The international lender's Kenyan representative Jan Mikkelsen said while the economy had proved to be resilient to drought and a prolonged electioneering period this year, the rising public debt was a concern and needed to be checked to avoid any shocks to the economy in the future.

Kenya's public debt has been on an upward trend in recent years, rising to Sh4.4 trillion by the end of September from less than a trillion shilling in mid-2014.

Mikkelsen said the country required clear policies to address the "debt vulnerability", which could rise further if Treasury goes for another syndicated loan and a second Eurobond as indicated by Finance Cabinet Secretary Henry Rotich two weeks ago.

"The fiscal deficit needs to be reduced a little bit to make more room for the private sector and also to reduce the public debt pressure," he told Business Daily on the sideline of an event hosted at Strathmore Business School.

Political stability

"We still do see growth in the Kenyan economy quite resilient. It will of course assume that political stability returns to the country."

A Budget Review and Outlook Paper (BROP) released in September showed that the level of public debt to GDP ratio was expected to rise to 59.0 per cent this fiscal year, from a previous target of 51.8 per cent.

The fiscal deficit was seen at 7.9 per cent from a previous forecast of 6.2 per cent.
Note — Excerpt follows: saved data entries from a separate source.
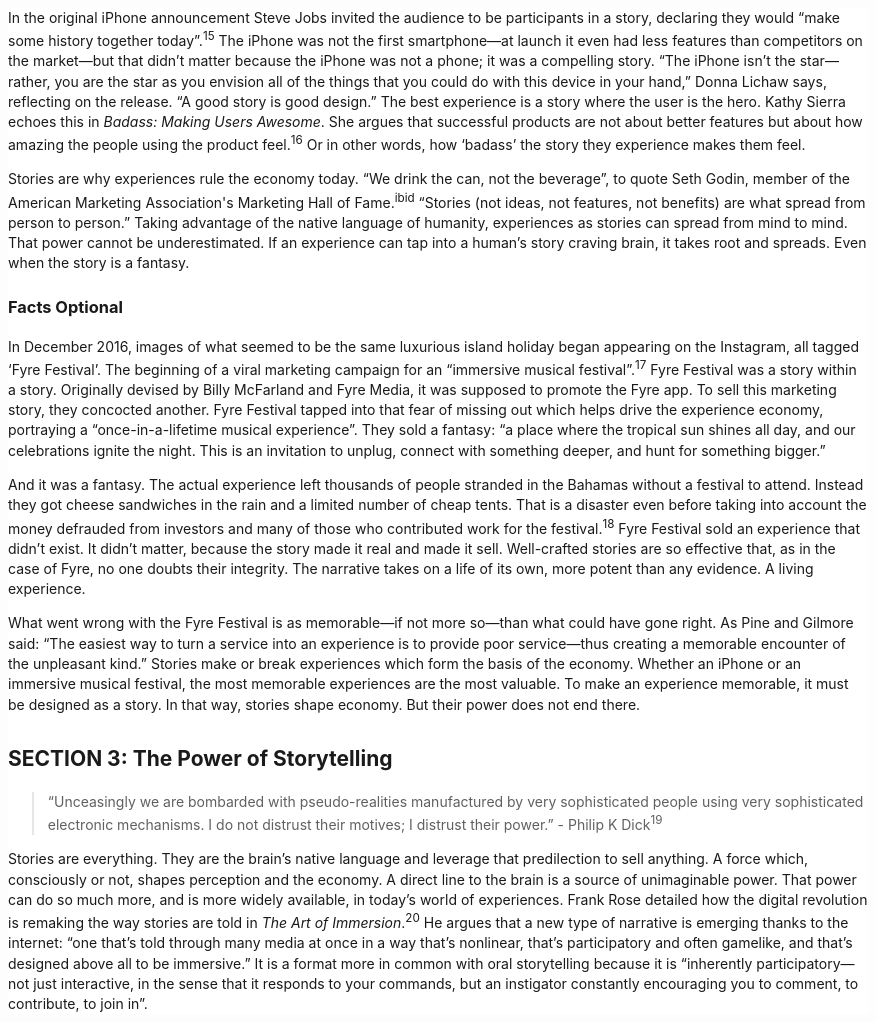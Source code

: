 In the original iPhone announcement Steve Jobs invited the audience to be participants in a story, declaring they would “make some history together today”.<sup>15</sup> The iPhone was not the first smartphone—at launch it even had less features than competitors on the market—but that didn’t matter because the iPhone was not a phone; it was a compelling story. “The iPhone isn’t the star—rather, you are the star as you envision all of the things that you could do with this device in your hand,” Donna Lichaw says, reflecting on the release. “A good story is good design.” The best experience is a story where the user is the hero. Kathy Sierra echoes this in *Badass: Making Users Awesome*. She argues that successful products are not about better features but about how amazing the people using the product feel.<sup>16</sup> Or in other words, how ‘badass’ the story they experience makes them feel.

Stories are why experiences rule the economy today. “We drink the can, not the beverage”, to quote Seth Godin, member of the American Marketing Association's Marketing Hall of Fame.<sup>ibid</sup> “Stories (not ideas, not features, not benefits) are what spread from person to person.” Taking advantage of the native language of humanity, experiences as stories can spread from mind to mind. That power cannot be underestimated. If an experience can tap into a human’s story craving brain, it takes root and spreads. Even when the story is a fantasy.

### Facts Optional
In December 2016, images of what seemed to be the same luxurious island holiday began appearing on the Instagram, all tagged ‘Fyre Festival’. The beginning of a viral marketing campaign for an “immersive musical festival”.<sup>17</sup> Fyre Festival was a story within a story. Originally devised by Billy McFarland and Fyre Media, it was supposed to promote the Fyre app. To sell this marketing story, they concocted another. Fyre Festival tapped into that fear of missing out which helps drive the experience economy, portraying a “once-in-a-lifetime musical experience”. They sold a fantasy: “a place where the tropical sun shines all day, and our celebrations ignite the night. This is an invitation to unplug, connect with something deeper, and hunt for something bigger.” 

And it was a fantasy. The actual experience left thousands of people stranded in the Bahamas without a festival to attend. Instead they got cheese sandwiches in the rain and a limited number of cheap tents. That is a disaster even before taking into account the money defrauded from investors and many of those who contributed work for the festival.<sup>18</sup> Fyre Festival sold an experience that didn’t exist. It didn’t matter, because the story made it real and made it sell. Well-crafted stories are so effective that, as in the case of Fyre, no one doubts their integrity. The narrative takes on a life of its own, more potent than any evidence. A living experience.

What went wrong with the Fyre Festival is as memorable—if not more so—than what could have gone right. As Pine and Gilmore said: “The easiest way to turn a service into an experience is to provide poor service—thus creating a memorable encounter of the unpleasant kind.” Stories make or break experiences which form the basis of the economy. Whether an iPhone or an immersive musical festival, the most memorable experiences are the most valuable. To make an experience memorable, it must be designed as a story. In that way, stories shape economy. But their power does not end there.



## SECTION 3: The Power of Storytelling

> “Unceasingly we are bombarded with pseudo-realities manufactured by very sophisticated people using very sophisticated electronic mechanisms. I do not distrust their motives; I distrust their power.” - Philip K Dick<sup>19</sup>

Stories are everything. They are the brain’s native language and leverage that predilection to sell anything. A force which, consciously or not, shapes perception and the economy. A direct line to the brain is a source of unimaginable power. That power can do so much more, and is more widely available, in today’s world of experiences. Frank Rose detailed how the digital revolution is remaking the way stories are told in *The Art of Immersion*.<sup>20</sup> He argues that a new type of narrative is emerging thanks to the internet: “one that’s told through many media at once in a way that’s nonlinear, that’s participatory and often gamelike, and that’s designed above all to be immersive.” It is a format more in common with oral storytelling because it is “inherently participatory—not just interactive, in the sense that it responds to your commands, but an instigator constantly encouraging you to comment, to contribute, to join in”.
The representative said an IMF mission will be visiting Nairobi in mid-December to review its programmes with the government.

The IMF has stand-by arrangement and a standby credit facility worth a total $1.5 billion that the Kenyan government can withdraw from in case of any significant external shocks.

Mikkelsen said the government had not made any request to withdraw from these facilities so far this year. The programme ends in March 2018.